To respond to such pleadings that were echoed by others and to reflect the progress being made in the post-storm recovery, we introduced a modified version of the concept, “After and Now.” In this iteration we matched rebuilt property photos with shots of the Katrina-damaged property, making this the third changing-face community portrait that we’ve done. And it is more than just showing brick and mortar being raised. Since much of the progress of South Mississippi’s recovery is being fueled by volunteer labor, this project has given us the opportunity to highlight the amazing generosity of the human spirit and the gracious thanks of those who have received that spirit.
There is also a fourth changing-face collection begun before Hurricane Katrina that has become accelerated in its wake. High-rise condominiums were never a part of the South Mississippi landscape until 2005. While high-rise hotels have been built as part of the casino developments, their locations were restricted. With the huge gashes of open land suddenly made available by Katrina, developers are sweeping in with grandiose plans to turn the coast into a copy of other waterfront communities.
Again, I am finding solid anchors to shoot from to document what we look like now. I do that so in 10 years we can look back and remember not only the scars left by Katrina but also a time when we looked up to see towering oak tree branches from the shade of their canopies, not down at them from penthouse balconies.
John Fitzhugh is a photographer at the Sun Herald in Biloxi/Gulfport, Mississippi.
BEFORE: This photo shows one of the strips of U.S. Highway 90 in Biloxi, Mississippi that was filled with restaurants, hotels and other tourist attractions. Photos by John Fitzhugh/Sun Herald.
AFTER: The same stretch of U.S. Highway 90 in Biloxi taken four days after Hurricane Katrina.
NOW: Looking west from in front of the Treasure Bay Casino, this photo shows the remains of the Souvenir City building and the almost completed Ocean Club condominium building.
BEFORE: Beachwalk condominiums in Long Beach, Mississippi.
AFTER: None of the structures at Beachwalk survived the force of Katrina.
NOW: Nine months later, condominiums are being rebuilt.
BEFORE: Sherry and Kevin Webster’s Queen Anne-style home, built in 1889 in Bay St.
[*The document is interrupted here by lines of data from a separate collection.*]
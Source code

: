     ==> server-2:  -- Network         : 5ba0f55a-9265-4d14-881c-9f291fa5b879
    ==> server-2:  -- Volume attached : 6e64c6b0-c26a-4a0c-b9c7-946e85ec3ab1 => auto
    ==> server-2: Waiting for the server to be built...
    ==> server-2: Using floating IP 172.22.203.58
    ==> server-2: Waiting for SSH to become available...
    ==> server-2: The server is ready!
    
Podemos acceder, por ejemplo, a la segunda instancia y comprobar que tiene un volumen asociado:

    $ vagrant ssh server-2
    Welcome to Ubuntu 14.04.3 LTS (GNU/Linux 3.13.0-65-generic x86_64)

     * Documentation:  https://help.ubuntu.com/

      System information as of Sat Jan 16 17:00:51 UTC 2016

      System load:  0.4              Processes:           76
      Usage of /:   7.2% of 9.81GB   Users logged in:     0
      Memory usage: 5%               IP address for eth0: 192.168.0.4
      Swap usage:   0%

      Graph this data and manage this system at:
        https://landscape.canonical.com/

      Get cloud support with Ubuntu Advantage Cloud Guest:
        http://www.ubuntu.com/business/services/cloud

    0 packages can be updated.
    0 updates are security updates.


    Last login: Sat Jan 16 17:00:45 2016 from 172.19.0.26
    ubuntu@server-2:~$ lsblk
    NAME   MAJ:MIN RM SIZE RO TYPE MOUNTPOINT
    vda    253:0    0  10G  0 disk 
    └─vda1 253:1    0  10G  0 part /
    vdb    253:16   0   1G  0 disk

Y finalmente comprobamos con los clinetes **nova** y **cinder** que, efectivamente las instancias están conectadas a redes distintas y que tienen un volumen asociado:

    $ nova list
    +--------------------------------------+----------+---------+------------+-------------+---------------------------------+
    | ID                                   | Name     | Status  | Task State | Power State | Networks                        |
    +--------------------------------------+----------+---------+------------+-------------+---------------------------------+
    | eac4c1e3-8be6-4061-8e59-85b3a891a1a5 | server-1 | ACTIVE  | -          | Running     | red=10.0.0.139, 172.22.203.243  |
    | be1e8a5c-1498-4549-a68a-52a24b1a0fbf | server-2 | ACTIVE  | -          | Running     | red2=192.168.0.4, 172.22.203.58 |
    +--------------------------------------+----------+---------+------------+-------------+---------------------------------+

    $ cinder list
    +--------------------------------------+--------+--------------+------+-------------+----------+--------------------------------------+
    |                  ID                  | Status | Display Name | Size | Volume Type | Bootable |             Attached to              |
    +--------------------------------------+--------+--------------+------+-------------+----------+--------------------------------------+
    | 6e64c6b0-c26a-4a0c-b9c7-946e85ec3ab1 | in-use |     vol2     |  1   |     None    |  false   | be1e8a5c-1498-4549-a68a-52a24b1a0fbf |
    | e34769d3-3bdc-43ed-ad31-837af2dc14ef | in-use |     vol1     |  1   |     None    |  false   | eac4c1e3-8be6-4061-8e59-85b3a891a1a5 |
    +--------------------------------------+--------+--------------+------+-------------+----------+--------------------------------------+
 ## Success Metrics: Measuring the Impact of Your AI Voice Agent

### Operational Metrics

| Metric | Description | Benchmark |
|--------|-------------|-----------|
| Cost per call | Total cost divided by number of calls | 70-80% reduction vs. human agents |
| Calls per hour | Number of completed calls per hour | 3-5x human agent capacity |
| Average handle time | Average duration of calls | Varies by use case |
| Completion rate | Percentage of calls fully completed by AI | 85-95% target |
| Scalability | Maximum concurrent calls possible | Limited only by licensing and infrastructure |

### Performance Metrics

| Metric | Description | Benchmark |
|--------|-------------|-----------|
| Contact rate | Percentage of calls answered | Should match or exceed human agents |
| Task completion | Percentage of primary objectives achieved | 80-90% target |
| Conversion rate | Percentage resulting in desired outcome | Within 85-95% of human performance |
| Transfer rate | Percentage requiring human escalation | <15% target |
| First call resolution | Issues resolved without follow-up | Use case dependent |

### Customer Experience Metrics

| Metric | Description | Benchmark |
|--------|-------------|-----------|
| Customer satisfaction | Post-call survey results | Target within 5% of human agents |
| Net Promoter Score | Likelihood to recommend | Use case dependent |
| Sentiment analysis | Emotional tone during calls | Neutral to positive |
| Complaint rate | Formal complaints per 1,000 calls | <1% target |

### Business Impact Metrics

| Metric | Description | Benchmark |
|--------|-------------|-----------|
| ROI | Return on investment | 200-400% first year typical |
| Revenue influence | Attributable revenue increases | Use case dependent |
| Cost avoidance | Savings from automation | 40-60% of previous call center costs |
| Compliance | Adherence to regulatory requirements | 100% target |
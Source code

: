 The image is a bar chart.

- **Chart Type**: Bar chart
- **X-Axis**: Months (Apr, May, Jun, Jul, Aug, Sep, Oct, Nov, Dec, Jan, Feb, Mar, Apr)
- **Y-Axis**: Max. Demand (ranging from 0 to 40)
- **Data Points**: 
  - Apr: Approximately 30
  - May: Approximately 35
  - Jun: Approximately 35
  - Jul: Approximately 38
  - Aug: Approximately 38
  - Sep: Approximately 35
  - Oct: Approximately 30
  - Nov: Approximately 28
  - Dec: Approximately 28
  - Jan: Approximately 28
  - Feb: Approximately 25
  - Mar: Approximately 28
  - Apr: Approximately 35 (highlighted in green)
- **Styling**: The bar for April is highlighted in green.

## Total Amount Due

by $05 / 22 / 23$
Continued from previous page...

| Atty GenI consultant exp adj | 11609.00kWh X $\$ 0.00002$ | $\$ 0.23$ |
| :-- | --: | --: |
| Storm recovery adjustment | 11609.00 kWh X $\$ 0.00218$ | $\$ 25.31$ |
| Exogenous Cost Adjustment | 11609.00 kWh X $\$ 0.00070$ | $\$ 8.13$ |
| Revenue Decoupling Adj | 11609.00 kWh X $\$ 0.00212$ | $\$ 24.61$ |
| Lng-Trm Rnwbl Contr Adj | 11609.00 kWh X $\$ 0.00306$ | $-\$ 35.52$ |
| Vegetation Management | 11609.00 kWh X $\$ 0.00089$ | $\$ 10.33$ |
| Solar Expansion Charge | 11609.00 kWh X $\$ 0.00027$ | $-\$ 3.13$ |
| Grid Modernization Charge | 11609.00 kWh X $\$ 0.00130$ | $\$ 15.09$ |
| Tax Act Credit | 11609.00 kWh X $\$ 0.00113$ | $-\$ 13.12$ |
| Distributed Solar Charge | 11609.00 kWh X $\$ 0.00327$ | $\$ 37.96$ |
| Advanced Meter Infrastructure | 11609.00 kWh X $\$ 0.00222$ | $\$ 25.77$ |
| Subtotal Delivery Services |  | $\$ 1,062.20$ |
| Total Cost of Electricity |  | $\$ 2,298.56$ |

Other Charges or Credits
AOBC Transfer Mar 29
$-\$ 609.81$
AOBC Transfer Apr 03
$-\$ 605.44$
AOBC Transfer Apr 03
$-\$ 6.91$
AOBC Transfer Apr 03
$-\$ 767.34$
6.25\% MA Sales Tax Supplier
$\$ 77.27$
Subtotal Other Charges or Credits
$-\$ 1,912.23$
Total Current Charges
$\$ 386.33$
Louis, Mississippi, dominated the block on North Beach Boulevard.
AFTER: Katrina destroyed the house that the Websters bought in 2000.
BEFORE: A seaside restaurant overlooked the Long Beach Small Craft Harbor in Mississippi.
AFTER: Only the palm tree, which was used to anchor this photograph, remained.
Sun Herald newsroom staffers, including City Editor Kate Magandy (seated on desk), listen as Publisher Ricky Mathews and Editor Stan Tiner talk to them as Hurricane Katrina approaches the Gulf Coast. August 27, 2005.
Campers in the Sun Herald’s parking lot in Gulfport, Mississippi were used to house staffers who lost their houses to the storm and visiting journalists.
Sun Herald reporter Joshua Norman, left, hugged retired New York City firefighter Chris Edwards after spending the day with him. Emotions surfaced as journalists and sources shared the pain of this experience.
Sun Herald Publisher Ricky Mathews holds a copy of the paper’s December 14, 2005 edition, featuring a front-page editorial calling for action from the federal government to help the area recover. Legislation in Washington, D.C., was being held up by political wrangling.
Over time, medical care for Hurricane Katrina survivors has become more difficult to find. Clive Squibb puts out the “closed” sign as one last client arrives at the D’Iberville Free Clinic. Squibb and his wife rely on donations to keep the clinic running.